• **Exercise directions**
Among the entries below, extract exactly the lines that run from the one with "einen Onkel beerbte, und" through the one with "Bewußtsein zurückgerufen worden", both ends included.

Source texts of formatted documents
--------

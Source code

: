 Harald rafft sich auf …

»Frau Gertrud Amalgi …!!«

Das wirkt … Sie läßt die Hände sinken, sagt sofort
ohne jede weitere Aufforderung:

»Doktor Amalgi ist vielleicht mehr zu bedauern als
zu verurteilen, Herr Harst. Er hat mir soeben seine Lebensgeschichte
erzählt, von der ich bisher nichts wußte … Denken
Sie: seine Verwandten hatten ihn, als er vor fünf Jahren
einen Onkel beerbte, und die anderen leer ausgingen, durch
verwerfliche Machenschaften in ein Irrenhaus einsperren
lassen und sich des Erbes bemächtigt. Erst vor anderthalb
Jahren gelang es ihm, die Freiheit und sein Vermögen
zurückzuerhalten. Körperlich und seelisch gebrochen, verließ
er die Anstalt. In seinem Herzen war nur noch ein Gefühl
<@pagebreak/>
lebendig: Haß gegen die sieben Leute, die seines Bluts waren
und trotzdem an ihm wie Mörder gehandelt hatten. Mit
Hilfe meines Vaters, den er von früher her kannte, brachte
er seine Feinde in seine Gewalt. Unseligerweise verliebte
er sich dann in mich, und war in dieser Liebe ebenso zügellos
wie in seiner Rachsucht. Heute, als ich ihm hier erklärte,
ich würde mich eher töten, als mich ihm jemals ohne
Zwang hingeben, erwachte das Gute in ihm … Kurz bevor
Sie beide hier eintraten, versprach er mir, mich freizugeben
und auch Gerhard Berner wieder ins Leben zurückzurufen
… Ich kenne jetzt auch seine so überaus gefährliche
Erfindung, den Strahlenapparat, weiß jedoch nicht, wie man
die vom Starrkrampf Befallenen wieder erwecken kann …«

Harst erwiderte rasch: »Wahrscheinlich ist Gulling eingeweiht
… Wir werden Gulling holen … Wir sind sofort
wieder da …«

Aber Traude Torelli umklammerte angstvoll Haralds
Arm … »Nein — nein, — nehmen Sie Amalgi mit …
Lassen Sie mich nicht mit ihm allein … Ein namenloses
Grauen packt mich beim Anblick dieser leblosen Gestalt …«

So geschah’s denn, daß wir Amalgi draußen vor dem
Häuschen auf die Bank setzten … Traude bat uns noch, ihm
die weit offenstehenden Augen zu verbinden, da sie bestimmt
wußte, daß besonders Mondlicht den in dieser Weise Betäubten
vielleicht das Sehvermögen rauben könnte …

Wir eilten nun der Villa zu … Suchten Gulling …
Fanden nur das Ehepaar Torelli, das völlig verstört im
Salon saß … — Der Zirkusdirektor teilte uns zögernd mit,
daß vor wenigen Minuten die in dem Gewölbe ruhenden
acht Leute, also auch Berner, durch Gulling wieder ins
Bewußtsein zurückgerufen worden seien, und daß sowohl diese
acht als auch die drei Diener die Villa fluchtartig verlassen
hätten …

--------

• **Completed exercise**
einen Onkel beerbte, und die anderen leer ausgingen, durch
verwerfliche Machenschaften in ein Irrenhaus einsperren
lassen und sich des Erbes bemächtigt. Erst vor anderthalb
Jahren gelang es ihm, die Freiheit und sein Vermögen
zurückzuerhalten. Körperlich und seelisch gebrochen, verließ
er die Anstalt. In seinem Herzen war nur noch ein Gefühl
<@pagebreak/>
lebendig: Haß gegen die sieben Leute, die seines Bluts waren
und trotzdem an ihm wie Mörder gehandelt hatten. Mit
Hilfe meines Vaters, den er von früher her kannte, brachte
er seine Feinde in seine Gewalt. Unseligerweise verliebte
er sich dann in mich, und war in dieser Liebe ebenso zügellos
wie in seiner Rachsucht. Heute, als ich ihm hier erklärte,
ich würde mich eher töten, als mich ihm jemals ohne
Zwang hingeben, erwachte das Gute in ihm … Kurz bevor
Sie beide hier eintraten, versprach er mir, mich freizugeben
und auch Gerhard Berner wieder ins Leben zurückzurufen
… Ich kenne jetzt auch seine so überaus gefährliche
Erfindung, den Strahlenapparat, weiß jedoch nicht, wie man
die vom Starrkrampf Befallenen wieder erwecken kann …«

Harst erwiderte rasch: »Wahrscheinlich ist Gulling eingeweiht
… Wir werden Gulling holen … Wir sind sofort
wieder da …«

Aber Traude Torelli umklammerte angstvoll Haralds
Arm … »Nein — nein, — nehmen Sie Amalgi mit …
Lassen Sie mich nicht mit ihm allein … Ein namenloses
Grauen packt mich beim Anblick dieser leblosen Gestalt …«

So geschah’s denn, daß wir Amalgi draußen vor dem
Häuschen auf die Bank setzten … Traude bat uns noch, ihm
die weit offenstehenden Augen zu verbinden, da sie bestimmt
wußte, daß besonders Mondlicht den in dieser Weise Betäubten
vielleicht das Sehvermögen rauben könnte …

Wir eilten nun der Villa zu … Suchten Gulling …
Fanden nur das Ehepaar Torelli, das völlig verstört im
Salon saß … — Der Zirkusdirektor teilte uns zögernd mit,
daß vor wenigen Minuten die in dem Gewölbe ruhenden
acht Leute, also auch Berner, durch Gulling wieder ins
Bewußtsein zurückgerufen worden seien, und daß sowohl diese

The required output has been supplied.